Golfer Greg Norman Duels Mattel for Kids’ Tablet Maker Fuhu

  • Great White Shark affiliate to open bids in bankruptcy auction
  • Fund's $10 million offer tops Mattel's proposal by $500,000

A private-equity firm founded by golfer Greg Norman won court permission to supplant toy giant Mattel Inc. as the lead bidder in a bankruptcy auction for children’s tablet maker Fuhu Inc.

The judge overseeing Fuhu’s case said he will approve rules for an auction this month in which an affiliate of Norman’s fund will make the opening bid of $10 million -- $500,000 more than Mattel had said it would pay when El Segundo, California-based Fuhu filed for bankruptcy in December.

The ruling sets up a potential shootout between an affiliate of the Australian golfer’s Great White Shark Enterprises and El Segundo-based Mattel, maker of Barbie dolls and Hot Wheels cars.

“The two parties who are most interested in the assets are probably already at the table,” U.S. Bankruptcy Judge Christopher Sontchi said Tuesday in federal court in Wilmington, Delaware.
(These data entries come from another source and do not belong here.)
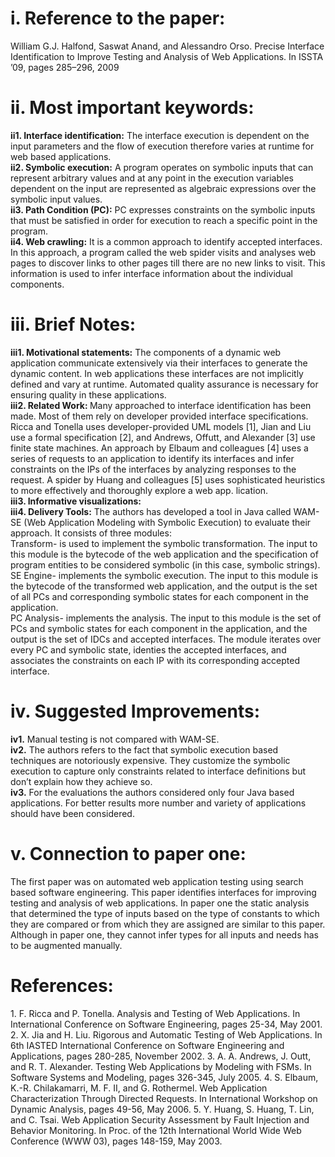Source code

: <h1>i.	Reference to the paper: </h1>
William G.J. Halfond, Saswat Anand, and Alessandro Orso. Precise Interface Identification to Improve Testing and Analysis of Web Applications. In ISSTA ’09, pages 285–296, 2009
<h1>ii.	Most important keywords: </h1>
<b>ii1. Interface identification:</b> The interface execution is dependent on the input parameters and the flow of execution therefore varies at runtime for web based applications.</br>
<b>ii2. Symbolic execution:</b> A program operates on symbolic inputs that can represent arbitrary values and at any point in the execution variables dependent on the input are represented as algebraic expressions over the symbolic input values. </br>
<b>ii3. Path Condition (PC):</b> PC expresses constraints on the symbolic inputs that must be satisfied in order for execution to reach a specific point in the program.</br>
<b>ii4. Web crawling:</b> It is a common approach to identify accepted interfaces. In this approach, a program called the web spider visits and analyses web pages to discover links to other pages till there are no new links to visit. This information is used to infer interface information about the individual components.</br>
<h1>iii. Brief Notes: </h1>
<b>iii1. Motivational statements:</b> The components of a dynamic web application communicate extensively via their interfaces to generate the dynamic content. In web applications these interfaces are not implicitly defined and vary at runtime. Automated quality assurance is necessary for ensuring quality in these applications.</br>
<b>iii2. Related Work: </b>Many approached to interface identification has been made. Most of them rely on developer provided interface specifications. Ricca and Tonella uses developer-provided UML models [1], Jian and Liu use a formal specification [2], and Andrews, Offutt, and Alexander [3] use finite state machines. An approach by Elbaum and colleagues [4] uses a series of requests to an application to identify its interfaces and infer constraints on the IPs of the interfaces by analyzing responses to the request. A spider by Huang and colleagues [5] uses sophisticated heuristics to more effectively and thoroughly explore a web app. lication.</br>
<b>iii3. Informative visualizations:</b> </br>
<b>iii4. Delivery Tools:</b> The authors has developed a tool in Java called WAM-SE (Web Application Modeling with Symbolic Execution) to evaluate their approach. It consists of three modules:</br>
Transform- is used to implement the symbolic transformation. The input to this module is the bytecode of the web application and the specification of program entities to be considered symbolic (in this case, symbolic strings).</br>
SE Engine- implements the symbolic execution. The input to this module is the bytecode of the transformed web application, and the output is the set of all PCs and corresponding symbolic states for each component in the application.</br>
PC Analysis- implements the analysis. The input to this module is the set of PCs and symbolic states for each component in the application, and the output is the set of IDCs and accepted interfaces. The module iterates over every PC and symbolic state, identies the accepted interfaces, and associates the constraints on each IP with its corresponding accepted interface.</br>

<h1>iv.	Suggested Improvements:</h1> 
<b>iv1.</b> Manual testing is not compared with WAM-SE. </br>
<b>iv2.</b> The authors refers to the fact that symbolic execution based techniques are notoriously expensive. They customize the symbolic execution to capture only constraints related to interface definitions but don’t explain how they achieve so.</br>
<b>iv3.</b> For the evaluations the authors considered only four Java based applications. For better results more number and variety of applications should have been considered.</br>
<h1>v. Connection to paper one: </h1>
The first paper was on automated web application testing using search based software engineering. This paper identifies interfaces for improving testing and analysis of web applications. In paper one the static analysis that determined the type of inputs based on the type of constants to which they are compared or from which they are assigned are similar to this paper. Although in paper one, they cannot infer types for all inputs and needs has to be augmented manually.</br>

<h1>References:</h1>
1.	F. Ricca and P. Tonella. Analysis and Testing of Web Applications. In International Conference on Software Engineering, pages 25-34, May 2001.
2.	X. Jia and H. Liu. Rigorous and Automatic Testing of Web Applications. In 6th IASTED International Conference on Software Engineering and Applications, pages 280-285, November 2002.
3.	A. A. Andrews, J. Outt, and R. T. Alexander. Testing Web Applications by Modeling with FSMs. In Software Systems and Modeling, pages 326-345, July 2005.
4.	S. Elbaum, K.-R. Chilakamarri, M. F. II, and G. Rothermel. Web Application Characterization Through Directed Requests. In International Workshop on Dynamic Analysis, pages 49-56, May 2006.
5.	Y. Huang, S. Huang, T. Lin, and C. Tsai. Web Application Security Assessment by Fault Injection and Behavior Monitoring. In Proc. of the 12th International World Wide Web Conference (WWW 03), pages 148-159, May 2003.
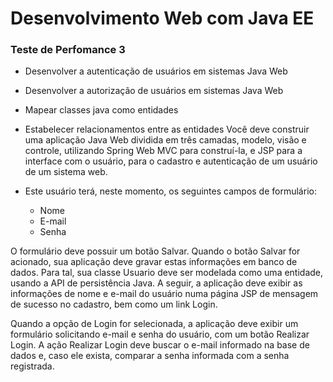 # Desenvolvimento Web com Java EE

### Teste de Perfomance 3

* Desenvolver a autenticação de usuários em sistemas Java Web
* Desenvolver a autorização de usuários em sistemas Java Web
* Mapear classes java como entidades
* Estabelecer relacionamentos entre as entidades
Você deve construir uma aplicação Java Web dividida em três camadas, modelo, visão e controle, utilizando Spring Web MVC para construí-la, e JSP para a interface com o usuário, para o cadastro e autenticação de um usuário de um sistema web. 
* Este usuário terá, neste momento, os seguintes campos de formulário:

  * Nome
  * E-mail
  * Senha


O formulário deve possuir um botão Salvar. Quando o botão Salvar for acionado, sua aplicação deve gravar estas informações em banco de dados. Para tal, sua classe Usuario deve ser modelada como uma entidade, usando a API de persistência Java. A seguir, a aplicação deve exibir as informações de nome e e-mail do usuário numa página JSP de mensagem de sucesso no cadastro, bem como um link Login.

Quando a opção de Login for selecionada, a aplicação deve exibir um formulário solicitando e-mail e senha do usuário, com um botão Realizar Login. A ação Realizar Login deve buscar o e-mail informado na base de dados e, caso ele exista, comparar a senha informada com a senha registrada.

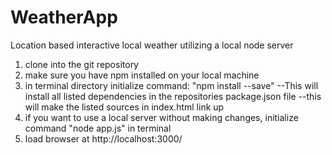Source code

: # WeatherApp
Location based interactive local weather utilizing a local node server

1) clone into the git repository
2) make sure you have npm installed on your local machine
3) in terminal directory initialize command: "npm install --save"
  --This will install all listed dependencies in the repositories package.json file
  --this will make the listed sources in index.html link up
4) if you want to use a local server without making changes, initialize command "node app.js" in terminal
5) load browser at http://localhost:3000/

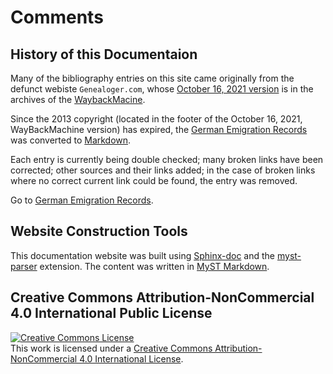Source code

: # Comments

## History of this Documentaion

Many of the bibliography entries on this site came originally from the defunct webiste `Genealoger.com`, whose [October 16, 2021 version](https://web.archive.org/web/20230000000000*/http://www.genealoger.com/german/ger_emigration_records.htm)
is in the archives of the [WaybackMacine](https://wayback.archive.org).

Since the 2013 copyright (located in the footer of the October 16, 2021, WayBackMachine version) has expired, the [German Emigration Records](https://web.archive.org/web/20230000000000*/http://www.genealoger.com/german/ger_emigration_records.htm)
was converted to [Markdown](https://daringfireball.net/projects/markdown/).

Each entry is currently being double checked; many broken links have been corrected; other sources and their links added; in the case of broken links where no correct current link could be found, the entry was removed.

Go to [German Emigration Records](german_emig_recs.md).

## Website Construction Tools

This documentation website was built using [Sphinx-doc](https://www.sphinx-doc.org/en/master/) and the [myst-parser](https://www.sphinx-doc.org/en/master/usage/markdown.html) extension.
The content was written in [MyST Markdown](https://mystmd.org/guide).

## Creative Commons Attribution-NonCommercial 4.0 International Public License

<a rel="license" href="http://creativecommons.org/licenses/by-nc/4.0/"><img alt="Creative Commons License" style="border-width:0" src="https://i.creativecommons.org/l/by-nc/4.0/88x31.png" /></a><br />This work is licensed under a <a rel="license" href="http://creativecommons.org/licenses/by-nc/4.0/">Creative Commons Attribution-NonCommercial 4.0 International License</a>.

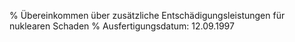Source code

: % Übereinkommen über zusätzliche Entschädigungsleistungen für nuklearen Schaden
% Ausfertigungsdatum: 12.09.1997
 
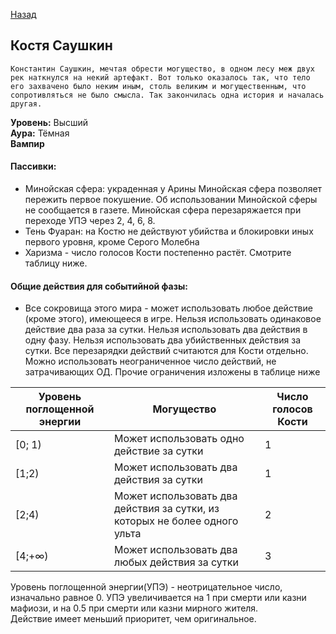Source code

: ﻿[Назад](README.md)


## Костя Саушкин  
    Константин Саушкин, мечтая обрести могущество, в одном лесу меж двух рек наткнулся на некий артефакт. Вот только оказалось так, что тело его захвачено было неким иным, столь великим и могущественным, что сопротивляться не было смысла. Так закончилась одна история и началась другая.  
**Уровень:** Высший   
**Аура:** Тёмная  
**Вампир** 
#### Пассивки:
* Минойская сфера: украденная у Арины Минойская сфера позволяет пережить первое покушение. Об использовании Минойской сферы не сообщается в газете. Минойская сфера перезаряжается при переходе УПЭ через 2, 4, 6, 8.
* Тень Фуаран: на Костю не действуют убийства и блокировки иных первого уровня, кроме Серого Молебна
* Харизма - число голосов Кости постепенно растёт. Смотрите таблицу ниже.

#### Общие действия для событийной фазы:
* Все сокровища этого мира - может использовать любое действие (кроме этого), имеющееся в игре. Нельзя использовать одинаковое действие два раза за сутки. Нельзя использовать два действия в одну фазу. Нельзя использовать два убийственных действия за сутки. Все перезарядки действий считаются для Кости отдельно.  Можно использовать неограниченное число действий, не затрачивающих ОД. Прочие ограничения изложены в таблице ниже

| Уровень поглощенной энергии | Могущество                                            | Число голосов Кости |
|-----------------------------|-------------------------------------------------------|---------------------|
|[0; 1)| Может использовать одно  действие за сутки|  1            |
|[1;2)| Может использовать два  действия за сутки              | 1 |
|[2;4)| Может использовать два  действия за сутки, из которых не более одного ульта| 2 |
| [4;+∞) | Может использовать два любых  действия за сутки | 3 |

Уровень поглощенной энергии(УПЭ) - неотрицательное число, изначально равное 0. УПЭ увеличивается на 1 при смерти или казни мафиози, и на 0.5 при смерти или казни мирного жителя.   
Действие имеет меньший приоритет, чем оригинальное.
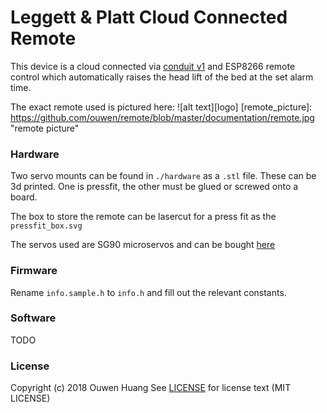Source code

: # Leggett & Platt Cloud Connected Remote

This device is a cloud connected via [conduit v1](https://github.com/suyashkumar/conduit) and ESP8266 remote control which automatically raises the head lift of the bed at the set alarm time.

The exact remote used is pictured here: ![alt text][logo]
[remote_picture]: https://github.com/ouwen/remote/blob/master/documentation/remote.jpg "remote picture"

### Hardware
Two servo mounts can be found in `./hardware` as a `.stl` file. These can be 3d printed.
One is pressfit, the other must be glued or screwed onto a board.

The box to store the remote can be lasercut for a press fit as the `pressfit_box.svg`

The servos used are SG90 microservos and can be bought [here](https://www.amazon.com/TowerPro-SG90-Micro-Servo-2pk/dp/B01608II3Q)

### Firmware
Rename `info.sample.h` to `info.h` and fill out the relevant constants.

### Software
TODO

### License 
Copyright (c) 2018 Ouwen Huang
See [LICENSE](https://github.com/ouwen/remote/blob/master/LICENSE) for license text (MIT LICENSE)
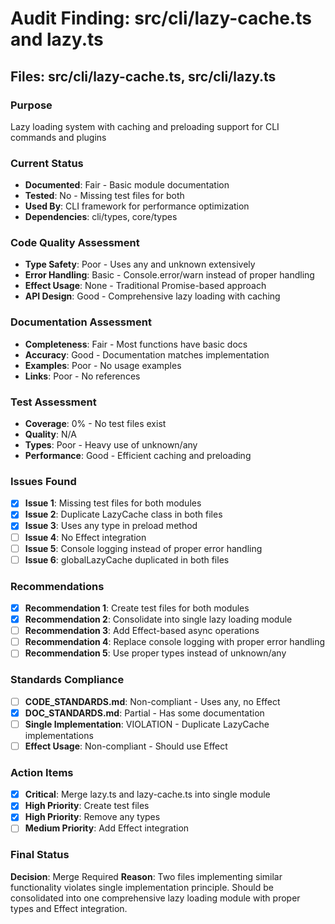# Audit Finding: src/cli/lazy-cache.ts and lazy.ts

## Files: src/cli/lazy-cache.ts, src/cli/lazy.ts

### Purpose
Lazy loading system with caching and preloading support for CLI commands and plugins

### Current Status
- **Documented**: Fair - Basic module documentation
- **Tested**: No - Missing test files for both
- **Used By**: CLI framework for performance optimization
- **Dependencies**: cli/types, core/types

### Code Quality Assessment
- **Type Safety**: Poor - Uses any and unknown extensively
- **Error Handling**: Basic - Console.error/warn instead of proper handling
- **Effect Usage**: None - Traditional Promise-based approach
- **API Design**: Good - Comprehensive lazy loading with caching

### Documentation Assessment
- **Completeness**: Fair - Most functions have basic docs
- **Accuracy**: Good - Documentation matches implementation
- **Examples**: Poor - No usage examples
- **Links**: Poor - No references

### Test Assessment
- **Coverage**: 0% - No test files exist
- **Quality**: N/A
- **Types**: Poor - Heavy use of unknown/any
- **Performance**: Good - Efficient caching and preloading

### Issues Found
- [x] **Issue 1**: Missing test files for both modules
- [x] **Issue 2**: Duplicate LazyCache class in both files
- [x] **Issue 3**: Uses any type in preload method
- [ ] **Issue 4**: No Effect integration
- [ ] **Issue 5**: Console logging instead of proper error handling
- [ ] **Issue 6**: globalLazyCache duplicated in both files

### Recommendations
- [x] **Recommendation 1**: Create test files for both modules
- [x] **Recommendation 2**: Consolidate into single lazy loading module
- [ ] **Recommendation 3**: Add Effect-based async operations
- [ ] **Recommendation 4**: Replace console logging with proper error handling
- [ ] **Recommendation 5**: Use proper types instead of unknown/any

### Standards Compliance
- [ ] **CODE_STANDARDS.md**: Non-compliant - Uses any, no Effect
- [x] **DOC_STANDARDS.md**: Partial - Has some documentation
- [ ] **Single Implementation**: VIOLATION - Duplicate LazyCache implementations
- [ ] **Effect Usage**: Non-compliant - Should use Effect

### Action Items
- [x] **Critical**: Merge lazy.ts and lazy-cache.ts into single module
- [x] **High Priority**: Create test files
- [x] **High Priority**: Remove any types
- [ ] **Medium Priority**: Add Effect integration

### Final Status
**Decision**: Merge Required
**Reason**: Two files implementing similar functionality violates single implementation principle. Should be consolidated into one comprehensive lazy loading module with proper types and Effect integration.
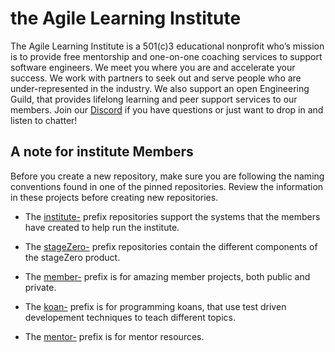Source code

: # the Agile Learning Institute

The Agile Learning Institute is a 501(c)3 educational nonprofit who’s mission is to provide free mentorship and one-on-one coaching services to support software engineers. We meet you where you are and accelerate your success. We work with partners to seek out and serve people who are under-represented in the industry. We also support an open Engineering Guild, that provides lifelong learning and peer support services to our members. Join our [Discord](https://discord.gg/xhPNqGvb) if you have questions or just want to drop in and listen to chatter!

## A note for institute Members

Before you create a new repository, make sure you are following the naming conventions found in one of the pinned repositories. Review the information in these projects before creating new repositories.

- The [institute-](https://github.com/agile-learning-institute/institute) prefix repositories support the systems that the members have created to help run the institute.

- The [stageZero-](https://github.com/agile-learning-institute/stageZero) prefix repositories contain the different components of the stageZero product.

- The [member-](https://github.com/agile-learning-institute/members) prefix is for amazing member projects, both public and private.

- The [koan-](https://github.com/agile-learning-institute/koans) prefix is for programming koans, that use test driven developement techniques to teach different topics.

- The [mentor-](https://github.com/agile-learning-institute/mentors) prefix is for mentor resources.
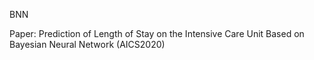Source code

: BNN

Paper: Prediction of Length of Stay on the Intensive Care Unit Based on Bayesian Neural Network (AICS2020)
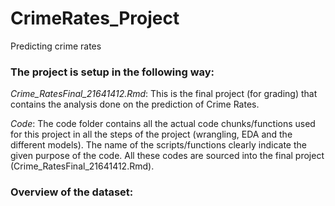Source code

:# CrimeRates_Project
Predicting crime rates

### The project is setup in the following way:

*Crime_RatesFinal_21641412.Rmd*: This is the final project (for grading) that contains the analysis done on the prediction of Crime Rates.

*Code*: The code folder contains all the actual code chunks/functions used for this project in all the steps of the project (wrangling, EDA and the different models). The name of the scripts/functions clearly indicate the given purpose of the code. All these codes are sourced into the final project (Crime_RatesFinal_21641412.Rmd). 

### Overview of the dataset:

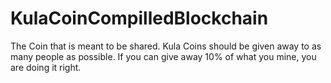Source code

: # KulaCoinCompilledBlockchain
The Coin that is meant to be shared. Kula Coins should be given away to as many people as possible. If you can give away 10% of what you mine, you are doing it right. 
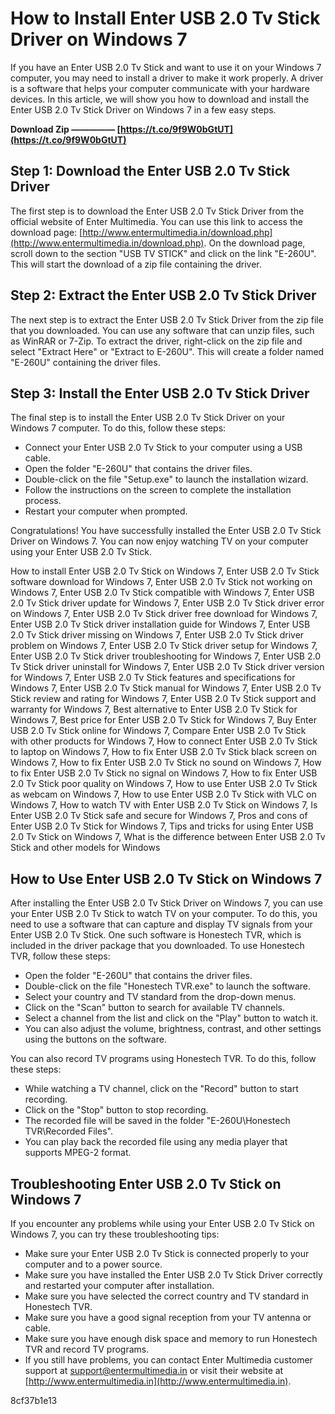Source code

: # How to Install Enter USB 2.0 Tv Stick Driver on Windows 7
 
If you have an Enter USB 2.0 Tv Stick and want to use it on your Windows 7 computer, you may need to install a driver to make it work properly. A driver is a software that helps your computer communicate with your hardware devices. In this article, we will show you how to download and install the Enter USB 2.0 Tv Stick Driver on Windows 7 in a few easy steps.
 
**Download Zip ————— [https://t.co/9f9W0bGtUT](https://t.co/9f9W0bGtUT)**


 
## Step 1: Download the Enter USB 2.0 Tv Stick Driver
 
The first step is to download the Enter USB 2.0 Tv Stick Driver from the official website of Enter Multimedia. You can use this link to access the download page: [http://www.entermultimedia.in/download.php](http://www.entermultimedia.in/download.php). On the download page, scroll down to the section "USB TV STICK" and click on the link "E-260U". This will start the download of a zip file containing the driver.
 
## Step 2: Extract the Enter USB 2.0 Tv Stick Driver
 
The next step is to extract the Enter USB 2.0 Tv Stick Driver from the zip file that you downloaded. You can use any software that can unzip files, such as WinRAR or 7-Zip. To extract the driver, right-click on the zip file and select "Extract Here" or "Extract to E-260U". This will create a folder named "E-260U" containing the driver files.
 
## Step 3: Install the Enter USB 2.0 Tv Stick Driver
 
The final step is to install the Enter USB 2.0 Tv Stick Driver on your Windows 7 computer. To do this, follow these steps:
 
- Connect your Enter USB 2.0 Tv Stick to your computer using a USB cable.
- Open the folder "E-260U" that contains the driver files.
- Double-click on the file "Setup.exe" to launch the installation wizard.
- Follow the instructions on the screen to complete the installation process.
- Restart your computer when prompted.

Congratulations! You have successfully installed the Enter USB 2.0 Tv Stick Driver on Windows 7. You can now enjoy watching TV on your computer using your Enter USB 2.0 Tv Stick.
 
How to install Enter USB 2.0 Tv Stick on Windows 7,  Enter USB 2.0 Tv Stick software download for Windows 7,  Enter USB 2.0 Tv Stick not working on Windows 7,  Enter USB 2.0 Tv Stick compatible with Windows 7,  Enter USB 2.0 Tv Stick driver update for Windows 7,  Enter USB 2.0 Tv Stick driver error on Windows 7,  Enter USB 2.0 Tv Stick driver free download for Windows 7,  Enter USB 2.0 Tv Stick driver installation guide for Windows 7,  Enter USB 2.0 Tv Stick driver missing on Windows 7,  Enter USB 2.0 Tv Stick driver problem on Windows 7,  Enter USB 2.0 Tv Stick driver setup for Windows 7,  Enter USB 2.0 Tv Stick driver troubleshooting for Windows 7,  Enter USB 2.0 Tv Stick driver uninstall for Windows 7,  Enter USB 2.0 Tv Stick driver version for Windows 7,  Enter USB 2.0 Tv Stick features and specifications for Windows 7,  Enter USB 2.0 Tv Stick manual for Windows 7,  Enter USB 2.0 Tv Stick review and rating for Windows 7,  Enter USB 2.0 Tv Stick support and warranty for Windows 7,  Best alternative to Enter USB 2.0 Tv Stick for Windows 7,  Best price for Enter USB 2.0 Tv Stick for Windows 7,  Buy Enter USB 2.0 Tv Stick online for Windows 7,  Compare Enter USB 2.0 Tv Stick with other products for Windows 7,  How to connect Enter USB 2.0 Tv Stick to laptop on Windows 7,  How to fix Enter USB 2.0 Tv Stick black screen on Windows 7,  How to fix Enter USB 2.0 Tv Stick no sound on Windows 7,  How to fix Enter USB 2.0 Tv Stick no signal on Windows 7,  How to fix Enter USB 2.0 Tv Stick poor quality on Windows 7,  How to use Enter USB 2.0 Tv Stick as webcam on Windows 7,  How to use Enter USB 2.0 Tv Stick with VLC on Windows 7,  How to watch TV with Enter USB 2.0 Tv Stick on Windows 7,  Is Enter USB 2.0 Tv Stick safe and secure for Windows 7,  Pros and cons of Enter USB 2.0 Tv Stick for Windows 7,  Tips and tricks for using Enter USB 2.0 Tv Stick on Windows 7,  What is the difference between Enter USB 2.0 Tv Stick and other models for Windows
  
## How to Use Enter USB 2.0 Tv Stick on Windows 7
 
After installing the Enter USB 2.0 Tv Stick Driver on Windows 7, you can use your Enter USB 2.0 Tv Stick to watch TV on your computer. To do this, you need to use a software that can capture and display TV signals from your Enter USB 2.0 Tv Stick. One such software is Honestech TVR, which is included in the driver package that you downloaded. To use Honestech TVR, follow these steps:

- Open the folder "E-260U" that contains the driver files.
- Double-click on the file "Honestech TVR.exe" to launch the software.
- Select your country and TV standard from the drop-down menus.
- Click on the "Scan" button to search for available TV channels.
- Select a channel from the list and click on the "Play" button to watch it.
- You can also adjust the volume, brightness, contrast, and other settings using the buttons on the software.

You can also record TV programs using Honestech TVR. To do this, follow these steps:

- While watching a TV channel, click on the "Record" button to start recording.
- Click on the "Stop" button to stop recording.
- The recorded file will be saved in the folder "E-260U\Honestech TVR\Recorded Files".
- You can play back the recorded file using any media player that supports MPEG-2 format.

## Troubleshooting Enter USB 2.0 Tv Stick on Windows 7
 
If you encounter any problems while using your Enter USB 2.0 Tv Stick on Windows 7, you can try these troubleshooting tips:

- Make sure your Enter USB 2.0 Tv Stick is connected properly to your computer and to a power source.
- Make sure you have installed the Enter USB 2.0 Tv Stick Driver correctly and restarted your computer after installation.
- Make sure you have selected the correct country and TV standard in Honestech TVR.
- Make sure you have a good signal reception from your TV antenna or cable.
- Make sure you have enough disk space and memory to run Honestech TVR and record TV programs.
- If you still have problems, you can contact Enter Multimedia customer support at [support@entermultimedia.in](mailto:support@entermultimedia.in) or visit their website at [http://www.entermultimedia.in](http://www.entermultimedia.in).

 8cf37b1e13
Norman, 60, was the first person in professional golf to surpass $10 million in career earnings, according to his website. He captured the British Open Championship in 1986 and 1993 and has 91 wins around the world, including 20 on the PGA Tour.

Fuhu sought creditor protection in December with a plan to sell itself to Mattel unless a higher bid came in. Before the auction even began, Norman’s GWS Fuhu LLC topped Mattel’s opening offer and agreed to lend Fuhu $2 million to pay down certain liens that could have disrupted a sale.

Sontchi approved the loan and said he will sign an order setting the auction rules once final wording is worked out by lawyers.

The case is In re Fuhu Inc., 15-12465, U.S. Bankruptcy Court, District of Delaware (Delaware).